The I.A.U.’s concern at the time was that more and more small, Pluto-like objects were being discovered, making Pluto seem less like the ninth planet and more like the first of some new class of thing.
To be fair, the I.A.U. did try to come up with a planet definition that would include Pluto while excluding the dozens or perhaps hundreds of other objects potentially out there. But it just didn’t work out.
So to meet the official, I.A.U. sanctioned definition, an astronomical body must meet three requirements:
- It must orbit the Sun.
- It must be spherical, due to the pull of its own gravity.
- It must have cleared its orbital path of debris (this is the part of the planet test that Pluto failed).
Of course, if a definition can be changed once, it can be changed again. Recently, a group of six NASA scientists—specifically, six scientists from NASA’s New Horizons mission to Pluto—put forward a new proposal, which reads:
- A planet is a sub-stellar mass body that has never undergone nuclear fusion and that has sufficient self-gravitation to assume a spheroidal shape adequately described by a triaxial ellipsoid regardless of its orbital parameters.

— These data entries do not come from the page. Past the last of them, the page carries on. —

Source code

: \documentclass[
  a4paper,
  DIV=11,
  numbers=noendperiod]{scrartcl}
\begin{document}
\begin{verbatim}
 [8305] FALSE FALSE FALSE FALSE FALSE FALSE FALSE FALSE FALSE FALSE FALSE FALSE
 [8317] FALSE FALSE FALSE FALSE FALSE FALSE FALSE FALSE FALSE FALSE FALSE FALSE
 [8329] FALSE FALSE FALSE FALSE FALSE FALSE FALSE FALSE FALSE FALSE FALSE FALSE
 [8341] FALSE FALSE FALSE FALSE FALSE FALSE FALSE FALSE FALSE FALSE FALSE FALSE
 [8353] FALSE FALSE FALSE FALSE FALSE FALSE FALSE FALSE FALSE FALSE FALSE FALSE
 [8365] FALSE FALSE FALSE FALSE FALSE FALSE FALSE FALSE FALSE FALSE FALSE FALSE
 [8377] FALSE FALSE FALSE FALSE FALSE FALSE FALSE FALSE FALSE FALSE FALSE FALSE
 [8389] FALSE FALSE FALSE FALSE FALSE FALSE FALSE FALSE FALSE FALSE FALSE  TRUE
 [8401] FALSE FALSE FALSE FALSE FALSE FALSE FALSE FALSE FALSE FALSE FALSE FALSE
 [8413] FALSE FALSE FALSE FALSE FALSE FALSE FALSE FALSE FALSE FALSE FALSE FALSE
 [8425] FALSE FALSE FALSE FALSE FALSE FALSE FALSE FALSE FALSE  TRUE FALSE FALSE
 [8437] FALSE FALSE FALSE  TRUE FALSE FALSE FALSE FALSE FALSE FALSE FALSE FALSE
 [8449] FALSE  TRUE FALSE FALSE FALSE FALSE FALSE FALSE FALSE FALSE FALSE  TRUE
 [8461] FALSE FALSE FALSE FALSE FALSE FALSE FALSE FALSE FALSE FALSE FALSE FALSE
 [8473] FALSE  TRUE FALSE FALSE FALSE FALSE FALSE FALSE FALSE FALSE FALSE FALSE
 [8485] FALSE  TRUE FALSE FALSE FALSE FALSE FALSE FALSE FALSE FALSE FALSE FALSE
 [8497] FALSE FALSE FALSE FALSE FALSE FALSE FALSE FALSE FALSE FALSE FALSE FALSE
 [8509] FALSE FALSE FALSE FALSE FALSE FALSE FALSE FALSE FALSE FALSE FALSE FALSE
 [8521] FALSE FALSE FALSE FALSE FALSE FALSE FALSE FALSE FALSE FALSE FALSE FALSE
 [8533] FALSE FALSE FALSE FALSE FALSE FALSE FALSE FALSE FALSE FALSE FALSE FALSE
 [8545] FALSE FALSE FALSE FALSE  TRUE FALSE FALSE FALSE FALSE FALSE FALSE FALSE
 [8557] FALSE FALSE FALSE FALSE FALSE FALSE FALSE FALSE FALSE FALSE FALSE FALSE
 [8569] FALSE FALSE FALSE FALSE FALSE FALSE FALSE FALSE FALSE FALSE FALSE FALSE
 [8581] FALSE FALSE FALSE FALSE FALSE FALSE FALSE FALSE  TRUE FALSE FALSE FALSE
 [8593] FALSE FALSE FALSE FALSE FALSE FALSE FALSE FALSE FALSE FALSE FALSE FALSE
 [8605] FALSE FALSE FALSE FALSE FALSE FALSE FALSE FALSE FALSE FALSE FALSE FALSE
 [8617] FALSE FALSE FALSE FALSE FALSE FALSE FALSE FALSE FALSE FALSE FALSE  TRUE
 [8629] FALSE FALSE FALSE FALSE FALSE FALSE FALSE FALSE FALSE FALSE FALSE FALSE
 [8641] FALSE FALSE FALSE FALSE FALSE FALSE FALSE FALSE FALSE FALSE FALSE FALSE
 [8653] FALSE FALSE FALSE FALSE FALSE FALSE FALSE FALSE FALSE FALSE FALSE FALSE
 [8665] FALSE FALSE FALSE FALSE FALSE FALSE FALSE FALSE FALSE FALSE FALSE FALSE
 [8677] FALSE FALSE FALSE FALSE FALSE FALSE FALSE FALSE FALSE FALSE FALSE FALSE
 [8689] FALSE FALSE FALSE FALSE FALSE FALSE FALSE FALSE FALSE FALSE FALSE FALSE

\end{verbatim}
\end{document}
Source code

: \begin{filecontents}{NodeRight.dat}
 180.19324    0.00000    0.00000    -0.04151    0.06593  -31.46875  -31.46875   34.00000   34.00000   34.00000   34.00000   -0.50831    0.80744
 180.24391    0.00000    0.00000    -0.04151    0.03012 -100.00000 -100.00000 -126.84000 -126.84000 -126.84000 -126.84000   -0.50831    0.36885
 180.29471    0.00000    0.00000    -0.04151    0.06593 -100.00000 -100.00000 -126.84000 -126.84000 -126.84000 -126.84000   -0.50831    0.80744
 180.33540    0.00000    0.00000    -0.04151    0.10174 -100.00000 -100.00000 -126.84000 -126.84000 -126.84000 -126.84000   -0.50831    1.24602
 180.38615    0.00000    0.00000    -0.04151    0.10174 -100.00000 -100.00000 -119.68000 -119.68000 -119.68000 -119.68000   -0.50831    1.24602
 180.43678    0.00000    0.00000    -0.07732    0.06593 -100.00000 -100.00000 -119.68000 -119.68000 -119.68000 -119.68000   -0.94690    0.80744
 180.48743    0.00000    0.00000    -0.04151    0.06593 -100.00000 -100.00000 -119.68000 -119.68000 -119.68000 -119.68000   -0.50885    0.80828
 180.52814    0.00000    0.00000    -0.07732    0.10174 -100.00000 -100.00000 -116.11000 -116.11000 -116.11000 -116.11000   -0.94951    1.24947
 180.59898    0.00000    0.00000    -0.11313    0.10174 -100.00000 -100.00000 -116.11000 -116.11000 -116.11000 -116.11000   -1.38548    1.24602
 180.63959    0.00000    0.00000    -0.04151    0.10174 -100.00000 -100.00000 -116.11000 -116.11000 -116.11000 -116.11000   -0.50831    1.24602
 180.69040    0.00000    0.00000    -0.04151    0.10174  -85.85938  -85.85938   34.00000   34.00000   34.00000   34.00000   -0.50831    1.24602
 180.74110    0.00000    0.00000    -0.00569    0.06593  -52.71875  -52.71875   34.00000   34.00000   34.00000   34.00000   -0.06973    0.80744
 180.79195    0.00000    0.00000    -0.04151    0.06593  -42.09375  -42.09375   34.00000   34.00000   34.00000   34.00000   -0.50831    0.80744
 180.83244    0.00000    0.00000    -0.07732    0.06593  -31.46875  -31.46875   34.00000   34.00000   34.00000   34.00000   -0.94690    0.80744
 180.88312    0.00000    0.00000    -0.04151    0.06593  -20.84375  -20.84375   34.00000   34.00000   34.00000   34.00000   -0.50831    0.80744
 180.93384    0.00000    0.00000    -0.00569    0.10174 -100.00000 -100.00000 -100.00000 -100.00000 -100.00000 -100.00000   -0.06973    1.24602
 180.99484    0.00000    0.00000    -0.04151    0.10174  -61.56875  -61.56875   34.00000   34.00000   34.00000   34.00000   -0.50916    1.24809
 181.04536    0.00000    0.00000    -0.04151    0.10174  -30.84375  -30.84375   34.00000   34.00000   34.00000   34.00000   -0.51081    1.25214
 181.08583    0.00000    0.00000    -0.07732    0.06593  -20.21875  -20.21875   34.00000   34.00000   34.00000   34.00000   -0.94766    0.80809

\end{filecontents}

In other words, if it’s round, and it’s not a star or wasn’t a star at some point in the past, then it’s a planet. Under this new definition, Pluto’s back in the planet club! And so is the Moon, weirdly enough, along with many other moons elsewhere in the Solar System. In fact, the new definition would reclassify over one hundred Solar System objects as planets—possibly more than that.

The next I.A.U. general assembly meeting will be held in August, 2018. If they’re going to change the definition of planet again, that’s when they’ll do it. But I very much doubt it’ll happen.
Even though this is probably a lost cause, I want to say something in defense of the New Horizons team’s proposal. The strongest objection seems to be that moons should not be planets. I get that, but in my mind any world that I can picture myself standing on or walking on… I don’t know, that just feels planet-y to me.
I frequently catch myself calling Titan and Europa planets, even though they’re moons. Same for Pluto, Eris, Ceres, and all the other objects currently in the dwarf planet category. And I can’t help myself, but I keep calling Endor from Star Wars a planet, even though it’s specifically referred to multiple times in dialogue as a “forest moon.” All of these places—even fictional moons like Endor—feel planet-y to me.
And yes, even the Moon—the most quintessential moon of them all—has a certain planet-esque quality to it when I imagine myself living there, walking around, going about my daily business. I could get used to the Moon being a planet.